We’re finding it co-occurring. So I would say I didn’t have many surprises when we were generating the toolkit so much. But to Marcia’s point, in my journey becoming a support group later, first for the Oregon EDS group, and then later for the Pacific Northwest chapter of, it used to be the Mastocytosis Society, it’s now the Mast Cell Diseases Society. Their acronym is still TMS. I led meetings all the way from BC, Canada, down to Southern Oregon, which is a huge geographic range. And again, I was meeting patients in person. 

And when I first fell down the EDS rabbit hole in 2012, the first co-occurring condition I uncovered was Mast Cell Activation Syndrome and I remember sitting one night, flushing and with hives and reacting to alcohol because, it was drinking a nightcap because my upstairs neighbour had rudely wakened me, dropping what sounded like a bowling ball on the wood floor above me at 3: 00 AM. I had just gotten to sleep. I was in pain. And I’m like, “No, you just woke me up. Oh, my gosh.” So I’m sitting there and I’m like, I can’t sleep. I might as well read.

And I kept seeing mention of Mass Cell Activation and Mastocytosis. So I fell down that rabbit hole that night and ended up attending that year’s conference the following week. It turned out to, by coincidence, be not far from me up in Seattle, Washington or Bellevue, Washington. And a friend helped me get up there, so I did that deep dive next. And as I would talk to patients in the EDS groups, everybody had laundry lists of medication sensitivities and allergies, other chemical sensitivities and allergies, sensitive to sun, sensitive to vibration, to being startled, to stress. And so I was like, “you all, I think a lot of us have this mast cell activation happening.” 

And then as I slowly dive down, people were starting to talk about something called the Trifecta, and that would be the co-occurring Trifecta of a form of EDS or HSD, a form of mast cell disease, whether mastocytosis or mast, quote, just mast cell activation. Actually, mast cell activation syndrome is quite debilitating, and it’s one of my worst symptoms. And then dysautonomia, which I personally, again, non-scientific but unprofessionally believe, is the love child of a combination of your weak connective tissues, floppy valves, weak veins, bulging, and low blood volume, and lack of innervation, combined with and exacerbated by the mast cell activation, because I’ve noticed most of us get POTSy when we’re having a mast cell flare.

And there’s other forms of dysautonomia. I’m going to be really clear that POTS is just one form. It’s fairly common in the EDS community, but it’s not everybody has that. And my friend that I mentioned that has her own rare snip, she and her son have something called Familial Dysautonomia, which is not just POTS in the family – also called Riley Day Syndrome. It’s genetic, it’s inherited, and they literally lack innervation throughout their body. They literally don’t feel their bodies. And so they don’t feel pain as much as I do or normal people do. But they also don’t feel things like low blood pressure, low oxygen, heart rate, et cetera. They don’t have the normal reflexes. So they literally lack the nerves to run their bodies properly. And I joke that I got their dendrites, which are the nerve endings, like I got too many. I feel everything. I’m like, you can have them back. I would love to share some of my dendrites with them. 

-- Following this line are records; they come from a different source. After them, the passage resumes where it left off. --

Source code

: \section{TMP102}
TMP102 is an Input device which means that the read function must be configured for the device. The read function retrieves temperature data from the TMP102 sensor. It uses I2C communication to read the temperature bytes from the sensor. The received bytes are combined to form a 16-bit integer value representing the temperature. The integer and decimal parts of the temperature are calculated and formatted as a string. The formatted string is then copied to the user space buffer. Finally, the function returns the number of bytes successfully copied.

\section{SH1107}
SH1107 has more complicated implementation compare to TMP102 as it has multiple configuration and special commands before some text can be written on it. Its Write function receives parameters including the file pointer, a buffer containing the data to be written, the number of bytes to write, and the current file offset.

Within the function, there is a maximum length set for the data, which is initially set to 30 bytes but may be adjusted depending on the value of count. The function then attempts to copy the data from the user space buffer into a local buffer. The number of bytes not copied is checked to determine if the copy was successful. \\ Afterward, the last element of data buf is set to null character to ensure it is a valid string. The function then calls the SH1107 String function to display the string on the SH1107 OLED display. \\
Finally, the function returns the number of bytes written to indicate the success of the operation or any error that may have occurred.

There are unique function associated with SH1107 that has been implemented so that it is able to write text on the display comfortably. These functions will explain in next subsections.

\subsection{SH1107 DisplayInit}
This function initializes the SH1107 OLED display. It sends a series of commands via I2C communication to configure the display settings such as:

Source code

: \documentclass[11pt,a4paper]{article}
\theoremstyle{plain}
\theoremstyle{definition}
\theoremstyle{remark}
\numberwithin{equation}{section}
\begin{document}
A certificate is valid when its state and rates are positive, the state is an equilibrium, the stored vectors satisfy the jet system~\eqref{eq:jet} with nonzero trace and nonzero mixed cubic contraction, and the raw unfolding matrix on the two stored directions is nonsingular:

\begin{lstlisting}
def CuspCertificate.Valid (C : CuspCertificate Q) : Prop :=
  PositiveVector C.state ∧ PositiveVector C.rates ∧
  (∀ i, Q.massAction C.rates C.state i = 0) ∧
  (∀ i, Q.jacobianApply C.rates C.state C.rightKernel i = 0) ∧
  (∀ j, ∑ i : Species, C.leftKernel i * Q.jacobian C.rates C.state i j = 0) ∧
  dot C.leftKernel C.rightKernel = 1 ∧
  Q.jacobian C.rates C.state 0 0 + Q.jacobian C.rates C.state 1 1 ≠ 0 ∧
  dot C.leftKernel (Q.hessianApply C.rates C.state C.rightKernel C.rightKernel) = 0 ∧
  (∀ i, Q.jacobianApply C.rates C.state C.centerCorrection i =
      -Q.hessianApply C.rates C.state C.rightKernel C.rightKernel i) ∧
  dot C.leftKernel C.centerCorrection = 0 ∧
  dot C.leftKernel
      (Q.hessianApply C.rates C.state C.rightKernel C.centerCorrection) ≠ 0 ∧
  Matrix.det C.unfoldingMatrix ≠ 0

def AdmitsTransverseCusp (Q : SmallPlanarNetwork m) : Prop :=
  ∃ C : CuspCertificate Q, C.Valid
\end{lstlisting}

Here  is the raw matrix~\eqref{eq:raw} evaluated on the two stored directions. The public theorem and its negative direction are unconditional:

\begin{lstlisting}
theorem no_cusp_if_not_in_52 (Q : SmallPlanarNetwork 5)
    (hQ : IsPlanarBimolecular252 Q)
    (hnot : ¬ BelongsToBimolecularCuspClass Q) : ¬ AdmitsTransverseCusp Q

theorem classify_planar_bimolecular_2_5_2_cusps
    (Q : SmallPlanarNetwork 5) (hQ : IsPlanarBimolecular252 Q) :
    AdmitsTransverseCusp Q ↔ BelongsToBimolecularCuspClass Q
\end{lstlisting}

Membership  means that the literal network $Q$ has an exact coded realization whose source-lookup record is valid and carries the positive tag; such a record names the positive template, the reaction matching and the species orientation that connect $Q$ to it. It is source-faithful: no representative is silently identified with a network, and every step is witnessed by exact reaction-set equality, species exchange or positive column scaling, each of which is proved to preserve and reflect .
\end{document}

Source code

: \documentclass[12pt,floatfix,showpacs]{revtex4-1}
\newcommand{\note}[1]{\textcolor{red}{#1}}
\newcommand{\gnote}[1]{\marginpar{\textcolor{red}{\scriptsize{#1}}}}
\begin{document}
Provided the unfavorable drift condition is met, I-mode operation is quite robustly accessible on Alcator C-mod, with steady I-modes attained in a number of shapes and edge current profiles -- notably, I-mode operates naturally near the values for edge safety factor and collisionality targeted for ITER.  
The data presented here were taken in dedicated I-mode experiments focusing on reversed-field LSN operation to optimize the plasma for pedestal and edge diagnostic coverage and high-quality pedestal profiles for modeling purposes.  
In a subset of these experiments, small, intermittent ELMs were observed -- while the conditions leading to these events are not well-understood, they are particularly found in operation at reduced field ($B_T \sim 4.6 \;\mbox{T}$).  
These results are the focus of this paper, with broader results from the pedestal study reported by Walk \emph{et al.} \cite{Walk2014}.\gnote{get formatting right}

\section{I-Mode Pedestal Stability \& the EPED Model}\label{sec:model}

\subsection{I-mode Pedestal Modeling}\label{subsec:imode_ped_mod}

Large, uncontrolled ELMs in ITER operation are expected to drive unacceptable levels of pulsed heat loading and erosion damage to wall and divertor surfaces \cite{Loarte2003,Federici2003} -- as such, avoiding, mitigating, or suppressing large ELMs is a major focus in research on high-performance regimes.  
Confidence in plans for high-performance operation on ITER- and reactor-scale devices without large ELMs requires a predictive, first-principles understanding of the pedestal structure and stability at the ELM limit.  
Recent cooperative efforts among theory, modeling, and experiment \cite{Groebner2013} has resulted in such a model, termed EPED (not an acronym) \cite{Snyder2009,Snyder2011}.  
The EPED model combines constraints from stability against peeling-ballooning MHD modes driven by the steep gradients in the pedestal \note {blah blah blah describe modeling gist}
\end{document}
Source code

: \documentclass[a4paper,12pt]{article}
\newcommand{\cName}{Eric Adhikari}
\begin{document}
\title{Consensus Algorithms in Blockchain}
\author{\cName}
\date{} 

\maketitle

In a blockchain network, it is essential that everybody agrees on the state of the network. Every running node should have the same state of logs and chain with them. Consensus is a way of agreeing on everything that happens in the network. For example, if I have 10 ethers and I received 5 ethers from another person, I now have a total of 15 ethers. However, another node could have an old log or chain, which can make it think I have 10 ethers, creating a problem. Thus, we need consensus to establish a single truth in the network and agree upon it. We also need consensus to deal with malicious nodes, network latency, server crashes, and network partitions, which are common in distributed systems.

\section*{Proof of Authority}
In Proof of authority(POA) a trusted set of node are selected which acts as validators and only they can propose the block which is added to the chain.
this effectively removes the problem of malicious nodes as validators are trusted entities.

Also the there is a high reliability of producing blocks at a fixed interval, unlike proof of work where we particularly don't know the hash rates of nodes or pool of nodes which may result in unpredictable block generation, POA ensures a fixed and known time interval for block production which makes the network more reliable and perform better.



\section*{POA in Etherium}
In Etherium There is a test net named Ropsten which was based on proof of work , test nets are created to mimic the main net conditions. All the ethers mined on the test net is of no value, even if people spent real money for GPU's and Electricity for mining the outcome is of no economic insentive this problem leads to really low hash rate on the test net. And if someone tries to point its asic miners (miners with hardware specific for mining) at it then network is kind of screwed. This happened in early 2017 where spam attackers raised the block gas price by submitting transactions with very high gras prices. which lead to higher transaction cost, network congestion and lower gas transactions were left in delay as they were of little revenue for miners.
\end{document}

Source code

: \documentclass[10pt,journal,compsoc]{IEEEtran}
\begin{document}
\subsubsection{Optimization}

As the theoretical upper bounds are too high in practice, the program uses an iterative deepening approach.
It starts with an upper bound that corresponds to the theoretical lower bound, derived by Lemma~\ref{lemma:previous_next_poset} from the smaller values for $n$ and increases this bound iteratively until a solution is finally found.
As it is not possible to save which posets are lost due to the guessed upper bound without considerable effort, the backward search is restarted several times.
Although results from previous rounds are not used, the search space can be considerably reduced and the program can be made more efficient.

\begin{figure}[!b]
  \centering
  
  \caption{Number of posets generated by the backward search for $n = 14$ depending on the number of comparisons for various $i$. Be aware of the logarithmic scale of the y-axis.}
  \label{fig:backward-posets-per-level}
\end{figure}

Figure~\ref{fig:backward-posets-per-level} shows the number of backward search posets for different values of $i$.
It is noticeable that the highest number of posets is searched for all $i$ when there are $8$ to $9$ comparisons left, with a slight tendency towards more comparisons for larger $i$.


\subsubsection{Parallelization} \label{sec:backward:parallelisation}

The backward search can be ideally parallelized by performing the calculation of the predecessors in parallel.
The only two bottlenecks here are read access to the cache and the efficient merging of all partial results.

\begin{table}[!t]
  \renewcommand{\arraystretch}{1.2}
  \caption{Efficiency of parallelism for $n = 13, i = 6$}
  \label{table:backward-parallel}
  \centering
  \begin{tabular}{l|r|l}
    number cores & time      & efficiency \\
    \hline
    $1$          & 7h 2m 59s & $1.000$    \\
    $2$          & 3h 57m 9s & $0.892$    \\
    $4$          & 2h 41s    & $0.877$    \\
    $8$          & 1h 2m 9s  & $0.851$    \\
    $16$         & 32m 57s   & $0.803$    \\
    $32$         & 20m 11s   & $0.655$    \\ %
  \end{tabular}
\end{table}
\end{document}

So that was the Trifecta that came out. And then as I was leading these meetings for the Mast Cell Disease Society, and as I was meeting up with folks, everybody had within their families, not one patient necessarily, but they or their children or their parents or aunts, uncles, spouses, cousins, whatever.

I noticed the following pattern, and that was we got sick really easily and often. So we all seem to have weak immune systems. Some people even got diagnosed with Common Variable Immune Disease. There’s a D, I think it’s disease or disorder. Not to be confused with COVID, which has the O in it, but C-V-I-D. It’s a form of primary immunodeficiency. And this rang true in my family and in my life. I’m not diagnosed with it, but we got sick really easily and often and with things that other people tended to ward off. 

Then the next thing I noticed was there was a lot of co-occurring autoimmune disease. I want to make clear, EDS itself does not cause autoimmune disease, and it is not an autoimmune disease. It just commonly co-occurs with autoimmune diseases. 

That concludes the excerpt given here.